*** RECORD EXCERPTS ***

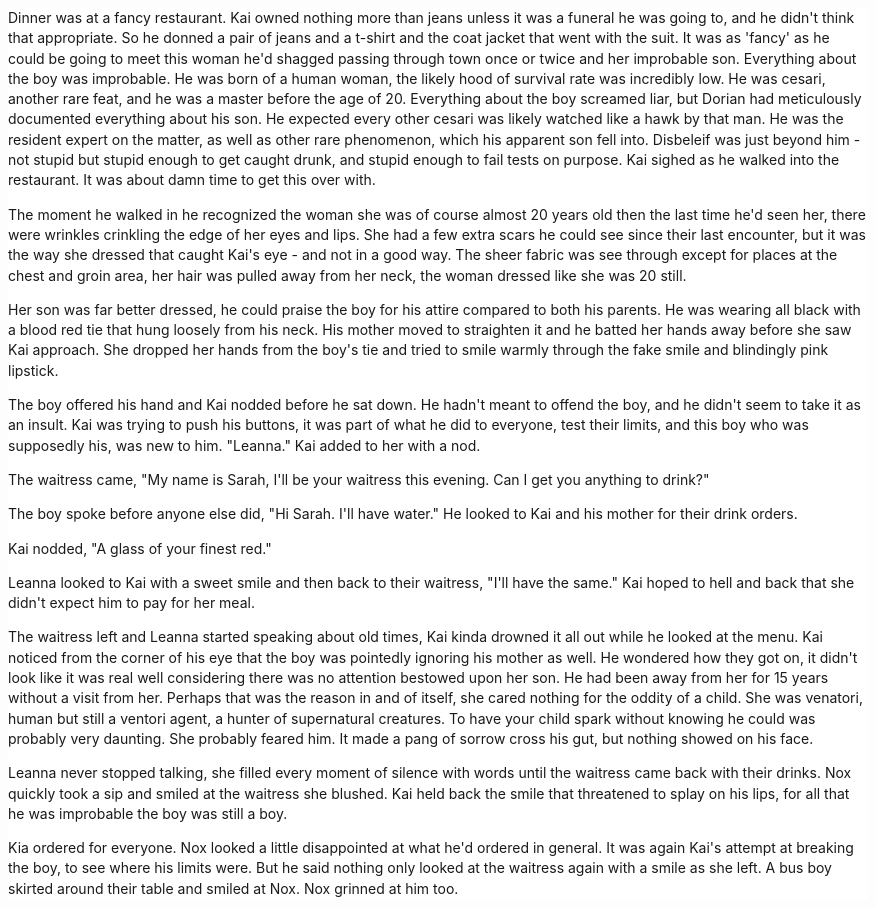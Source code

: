 Dinner was at a fancy restaurant.  Kai owned nothing more than jeans unless it was a funeral he was going to, and he didn't think that appropriate.  So he donned a pair of jeans and a t-shirt and the coat jacket that went with the suit.  It was as 'fancy' as he could be going to meet this woman he'd shagged passing through town once or twice and her improbable son.  Everything about the boy was improbable.  He was born of a human woman, the likely hood of survival rate was incredibly low.  He was cesari, another rare feat, and he was a master before the age of 20.  Everything about the boy screamed liar, but Dorian had meticulously documented everything about his son.  He expected every other cesari was likely watched like a hawk by that man.  He was the resident expert on the matter, as well as other rare phenomenon, which his apparent son fell into.  Disbeleif was just beyond him - not stupid but stupid enough to get caught drunk, and stupid enough to fail tests on purpose.  Kai sighed as he walked into the restaurant.  It was about damn time to get this over with.

The moment he walked in he recognized the woman she was of course almost 20 years old then the last time he'd seen her, there were wrinkles crinkling the edge of her eyes and lips.  She had a few extra scars he could see since their last encounter, but it was the way she dressed that caught Kai's eye - and not in a good way.  The sheer fabric was see through except for places at the chest and groin area, her hair was pulled away from her neck, the woman dressed like she was 20 still.  

Her son was far better dressed, he could praise the boy for his attire compared to both his parents.  He was wearing all black with a blood red tie that hung loosely from his neck.  His mother moved to straighten it and he batted her hands away before she saw Kai approach.  She dropped her hands from the boy's tie and tried to smile warmly through the fake smile and blindingly pink lipstick. 

The boy offered his hand and Kai nodded before he sat down.  He hadn't meant to offend the boy, and he didn't seem to take it as an insult.  Kai was trying to push his buttons, it was part of what he did to everyone, test their limits, and this boy who was supposedly his, was new to him.  "Leanna."  Kai added to her with a nod.

The waitress came, "My name is Sarah, I'll be your waitress this evening.  Can I get you anything to drink?"

The boy spoke before anyone else did, "Hi Sarah.  I'll have water."  He looked to Kai and his mother for their drink orders.  

Kai nodded, "A glass of your finest red."  

Leanna looked to Kai with a sweet smile and then back to their waitress, "I'll have the same."  Kai hoped to hell and back that she didn't expect him to pay for her meal.

The waitress left and Leanna started speaking about old times, Kai kinda drowned it all out while he looked at the menu.  Kai noticed from the corner of his eye that the boy was pointedly ignoring his mother as well.  He wondered how they got on, it didn't look like it was real well considering there was no attention bestowed upon her son.  He had been away from her for 15 years without a visit from her.  Perhaps that was the reason in and of itself, she cared nothing for the oddity of a child.  She was venatori, human but still a ventori agent, a hunter of supernatural creatures.  To have your child spark without knowing he could was probably very daunting.  She probably feared him.  It made a pang of sorrow cross his gut, but nothing showed on his face.

Leanna never stopped talking, she filled every moment of silence with words until the waitress came back with their drinks.  Nox quickly took a sip and smiled at the waitress she blushed.  Kai held back the smile that threatened to splay on his lips, for all that he was improbable the boy was still a boy. 

Kia ordered for everyone.  Nox looked a little disappointed at what he'd ordered in general.  It was again Kai's attempt at breaking the boy, to see where his limits were.  But he said nothing only looked at the waitress again with a smile as she left.  A bus boy skirted around their table and smiled at Nox.  Nox grinned at him too.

*** End of RECORD EXCERPTS ***

### AIM OF THE TASK
When the word "Sarah" appears in a line of the listing, copy that line.

### ANSWER TO THIS PROBLEM
The waitress came, "My name is Sarah, I'll be your waitress this evening.  Can I get you anything to drink?"
The boy spoke before anyone else did, "Hi Sarah.  I'll have water."  He looked to Kai and his mother for their drink orders.  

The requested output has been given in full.